Malformed Email Address
$ curl -i -X POST -d '{"to_address":"junk"}' https://yt1i5ydiu4.execute-api.us-east-1.amazonaws.com/prod/email
{"message": "Internal server error"}
curl
kind of barfs, as the function causes an exception in this case. We can see the exception if we call the function with the framework:
$ sls invoke --function send --data '{"body":"{\"to_address\":\"junk\"}"}' --log
{
"errorMessage": "'to' parameter is not a valid address. please check documentation",
"errorType": "Error",
"stackTrace": [
...
]
}
--------------------------------------------------------------------
START RequestId: 0eb38aeb-6d9d-11e7-9787-2996c7e3fdb0 Version: $LATEST
2017-07-20 22:44:58.544 (+00:00) 0eb38aeb-6d9d-11e7-9787-2996c7e3fdb0 { Error: 'to' parameter is not a valid address. please check documentation
...
...
2017-07-20 22:44:58.545 (+00:00) 0eb38aeb-6d9d-11e7-9787-2996c7e3fdb0 {"errorMessage":"'to' parameter is not a valid address. please check documentation","errorType":"Error","stackTrace":
...
...
END RequestId: 0eb38aeb-6d9d-11e7-9787-2996c7e3fdb0
REPORT RequestId: 0eb38aeb-6d9d-11e7-9787-2996c7e3fdb0 Duration: 339.84 ms Billed Duration: 400 ms Memory Size: 1024 MB Max Memory Used: 41 MB
Note: We have been passing in data via the -p
flag in our previous examples but you can also pass in data using the --data
flag.
Leaving an exception unhandled is not acceptable, so let's refactor the code to return a proper HTTP response.
...
mailgun.messages().send(emailData, (error, body) => {
if (error) {
// log error response
// console.log(error);
// callback(error);
const response = {
statusCode: 400,
body: JSON.stringify({
message: error,
input: body,
}),
};
callback(null, response);
} else {
...
Now, when we deploy the function and call it, we get a better response.

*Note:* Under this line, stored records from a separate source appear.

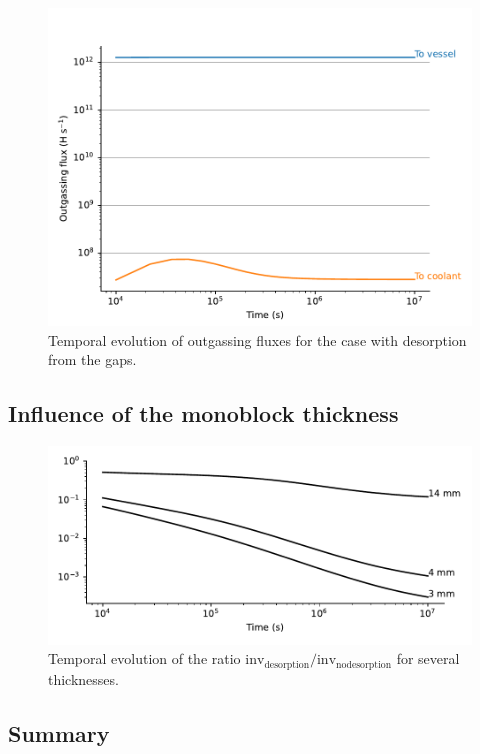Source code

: \begin{figure}
    \centering
    \includegraphics[width=\linewidth]{Figures/Chapter3/monoblocks/3D_monoblocks/fluxes.pdf}
    \caption{Temporal evolution of outgassing fluxes for the case with desorption from the gaps.}
    \label{fig: fluxes DEMO monoblock}
\end{figure}

\subsection{Influence of the monoblock thickness}

\begin{figure}
    \centering
    \includegraphics[width=\linewidth]{Figures/Chapter3/monoblocks/3D_monoblocks/influence_of_thickness.pdf}
    \caption{Temporal evolution of the ratio $\mathrm{inv}_\mathrm{desorption} / \mathrm{inv}_\mathrm{no desorption}$ for several thicknesses.}
\end{figure}

\subsection{Summary}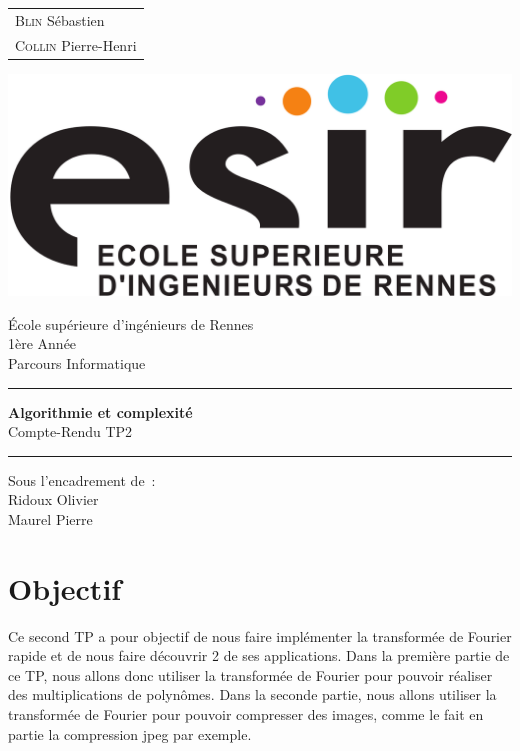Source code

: \documentclass{article}
\begin{document}
\begin{titlepage}
  \vspace{-20px}
  \begin{tabular}{l}
    \textsc{Blin} S\'ebastien\\
    \textsc{Collin} Pierre-Henri
  \end{tabular}
  \hfill \vspace{10px}\includegraphics[scale=0.1]{esir.png}\\
  \vfill
  \begin{center}
    \Huge{\'Ecole sup\'erieure d'ing\'enieurs de Rennes}\\
    \vspace{1cm}
    \LARGE{1\`ere Ann\'ee}\\
    \large{Parcours Informatique}\\
    \vspace{0.5cm}\hrule\vspace{0.5cm}
    \LARGE{\textbf{Algorithmie et complexité}}\\
    \Large{Compte-Rendu TP2}
    \vspace{0.5cm}\hrule
    \vfill
    \vfill
  \end{center}
  \begin{flushleft}
    \Large{Sous l'encadrement de~:}\\
    \vspace{0.2cm}
    \large{{Ridoux} Olivier}\\
    \large{{Maurel} Pierre}
  \end{flushleft}
  \vfill
\end{titlepage}

\section{Objectif}
Ce second TP a pour objectif de nous faire implémenter la transformée de Fourier rapide et de nous faire découvrir 2 de ses applications. Dans la première partie de ce TP, nous allons donc utiliser la transformée de Fourier pour pouvoir réaliser des multiplications de polynômes. Dans la seconde partie, nous allons utiliser la transformée de Fourier pour pouvoir compresser des images, comme le fait en partie la compression jpeg par exemple.
\end{document}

curl -i -X POST -d '{"to_address":"junk"}' https://yt9i5yniu3.execute-api.us-east-1.amazonaws.com/prod/email
HTTP/1.1 400 Bad Request
Content-Type: application/json
Content-Length: 118
...
...
{"message":{"statusCode":400},"input":{"message":"'to' parameter is not a valid address. please check documentation"}}
This concludes the development of the application.
Code: Get the full source code to the application project on Github.
Summary
We explored the path to creating a serverless application from scratch, starting with a boiler plate template. We then customized the code, tested the code locally, and deployed it to AWS Lambda. Finally, we accessed the public function via the HTTP endpoint, and also looked at some error conditions and use cases. At the end of it all, we created a fully functional serverless backed email service that sent out emails via the Mailgun email service provider.